La Corte di Cassazione, con sentenza n. 20561/2018 ha affermato che al dipendente pubblico assolto dall’imputazione non compete il rimborso delle spese legali qualora il giudice penale abbia evidenziato che i fatti ascrittigli esulavano dalla funzione svolta.

La sentenza è relativa ad una richiesta di rimborso delle spese legali sostenute da un dipendente di una ASL per un processo penale avviato a suo carico per i reati di truffa aggravata, falso in atto pubblico e sostituzione di persona commessi durante il servizio.
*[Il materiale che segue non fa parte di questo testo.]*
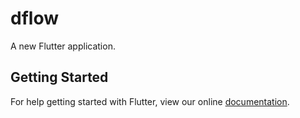 # dflow

A new Flutter application.

## Getting Started

For help getting started with Flutter, view our online
[documentation](https://flutter.io/).
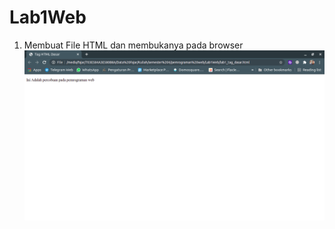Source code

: # Lab1Web

1. Membuat File HTML dan membukanya pada browser
<img src="sc/Tag HTML Dasar - Google Chrome_010.png" width="500px"></img>
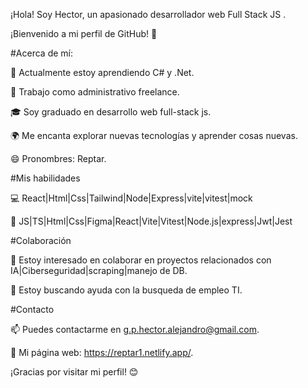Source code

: ¡Hola! Soy Hector, un apasionado desarrollador web Full Stack JS .

¡Bienvenido a mi perfil de GitHub! 👋

#Acerca de mí:

🌱 Actualmente estoy aprendiendo C# y .Net.

💼 Trabajo como administrativo freelance.

🎓 Soy graduado en desarrollo web full-stack js.

🌍 Me encanta explorar nuevas tecnologías y aprender cosas nuevas.

😄 Pronombres: Reptar.

#Mis habilidades

💻 React|Html|Css|Tailwind|Node|Express|vite|vitest|mock

🚀 JS|TS|Html|Css|Figma|React|Vite|Vitest|Node.js|express|Jwt|Jest

#Colaboración

👯 Estoy interesado en colaborar en proyectos relacionados con IA|Ciberseguridad|scraping|manejo de DB.

🤔 Estoy buscando ayuda con la busqueda de empleo TI.

#Contacto

📫 Puedes contactarme en g.p.hector.alejandro@gmail.com.

🔗 Mi página web: https://reptar1.netlify.app/.



¡Gracias por visitar mi perfil! 😊

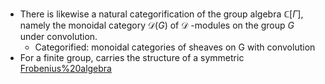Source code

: - There is likewise a natural categorification of the group algebra $\mathbb{C}[\Gamma]$, namely the monoidal category $\mathcal{D}(G)$ of $\mathcal{D}$ -modules on the group $G$ under convolution.
	- Categorified: monoidal categories of sheaves on G with convolution
- For a finite group, carries the structure of a symmetric [Frobenius%20algebra](Frobenius%20algebra)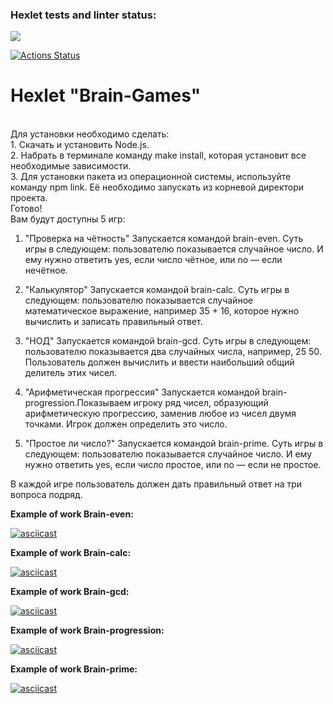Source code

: ### Hexlet tests and linter status:

<a href="https://codeclimate.com/github/Rodion94/lvl1/maintainability"><img src="https://api.codeclimate.com/v1/badges/5174f8fd3150b4bf2fde/maintainability" /></a>

[![Actions Status](https://github.com/Rodion94/lvl1/workflows/hexlet-check/badge.svg)](https://github.com/Rodion94/lvl1/actions)

<h1>Hexlet "Brain-Games"</h1><br>
Для установки необходимо сделать:<br>
1. Скачать и установить Node.js.<br>
2. Набрать в терминале команду make install, которая установит все необходимые зависимости.<br>
3. Для установки пакета из операционной системы, используйте команду npm link. Её необходимо запускать из корневой директори проекта.<br>
Готово!<br>
Вам будут доступны 5 игр:<br>

1. "Проверка на чётность"
   Запускается командой brain-even. Суть игры в следующем: пользователю показывается случайное число. И ему нужно ответить yes, если число чётное, или no — если нечётное.<br>

2. "Калькулятор"
   Запускается командой brain-calc. Суть игры в следующем: пользователю показывается случайное математическое выражение, например 35 + 16, которое нужно вычислить и записать правильный ответ.<br>

3. "НОД"
   Запускается командой brain-gcd. Суть игры в следующем: пользователю показывается два случайных числа, например, 25 50. Пользователь должен вычислить и ввести наибольший общий делитель этих чисел.<br>

4. "Арифметическая прогрессия"
   Запускается командой brain-progression.Показываем игроку ряд чисел, образующий арифметическую прогрессию, заменив любое из чисел двумя точками. Игрок должен определить это число.<br>

5. "Простое ли число?"
   Запускается командой brain-prime. Суть игры в следующем: пользователю показывается случайное число. И ему нужно ответить yes, если число простое, или no — если не простое.<br>

В каждой игре пользователь должен дать правильный ответ на три вопроса подряд.

<b>Example of work Brain-even:</b>

[![asciicast](https://asciinema.org/a/BCFtJ1oYLSJAwPZMeeBhAXUdW.svg)](https://asciinema.org/a/BCFtJ1oYLSJAwPZMeeBhAXUdW)

<b>Example of work Brain-calc:</b>

[![asciicast](https://asciinema.org/a/bNphaPavHbNtxHDaOb495rNY9.svg)](https://asciinema.org/a/bNphaPavHbNtxHDaOb495rNY9)

<b>Example of work Brain-gcd:</b>

[![asciicast](https://asciinema.org/a/ad0s86vUNeQQAmAZsxz0cbk28.svg)](https://asciinema.org/a/ad0s86vUNeQQAmAZsxz0cbk28)

<b>Example of work Brain-progression:</b>

[![asciicast](https://asciinema.org/a/tIKJXIvO4ata9kITmv1cqRqL2.svg)](https://asciinema.org/a/tIKJXIvO4ata9kITmv1cqRqL2)

<b>Example of work Brain-prime:</b>

[![asciicast](https://asciinema.org/a/3k2Pf8UdOJPsHC9ZIyiFakVw8.svg)](https://asciinema.org/a/3k2Pf8UdOJPsHC9ZIyiFakVw8)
Nello specifico il procedimento penale in questione concerneva la timbratura del cartellino marcatempo di un altro dipendente, comportamento che per la Corte non può essere ritenuto un atto compiuto in adempimento di un dovere attinente al rapporto di servizio, né inerente al rapporto di ufficio,

Per quanto sopra gli Ermellini hanno ricordato (vedi Cass. n. 2366/2016) che l’Amministrazione è legittimata a contribuire alla difesa del suo dipendente imputato in un procedimento penale sempreché sussista un interesse specifico al riguardo e tale interesse è ravvisabile qualora sussista imputabilità dell’attività all’Amministrazione stessa e dunque una diretta connessione di tale attività con il fine pubblico.

“La connessione dei fatti con l’espletamento del servizio o con l’assolvimento di obblighi istituzionali va intesa nel senso che tali atti e fatti siano riconducibili all’attività funzionale del dipendente stesso in un rapporto di stretta dipendenza con l’adempimento dei propri obblighi, dovendo trattarsi di attività che necessariamente si ricollegano all’esercizio diligente della pubblica funzione, nonché occorre che vi sia un nesso di strumentalità tra l’adempimento del dovere e il compimento dell’atto, nel senso che il dipendente non avrebbe assolto ai suoi compiti se non compiendo quel fatto o quell’atto (Consiglio di Stato 26 febbraio 2013, n. 1190 e Consiglio di Stato 22 dicembre 1993, n. 1392)”.

Tuttavia, i suddetti requisiti dell’imputabilità dell’attività all’Amministrazione e della diretta connessione dell’attività stessa con il fine pubblico erano palesemente mancanti nel caso di specie in cui era stato contestato al dipendente il compimento di un’attività illecita.

Come evidenziato dalla Corte, siamo dinanzi ad un’ipotesi in cui sussiste, al contrario, l’interesse dell’Amministrazione a vedere sanzionate le eventuali attività abusive compiute dal soggetto svolgente un servizio alle sue dipendenze e la circostanza dell’assoluzione della ricorrente non ha alcuna rilevanza, così come non rileva la mancata costituzione di parte civile dell’Amministrazione nel giudizio penale o la mancata instaurazione di un procedimento disciplinare.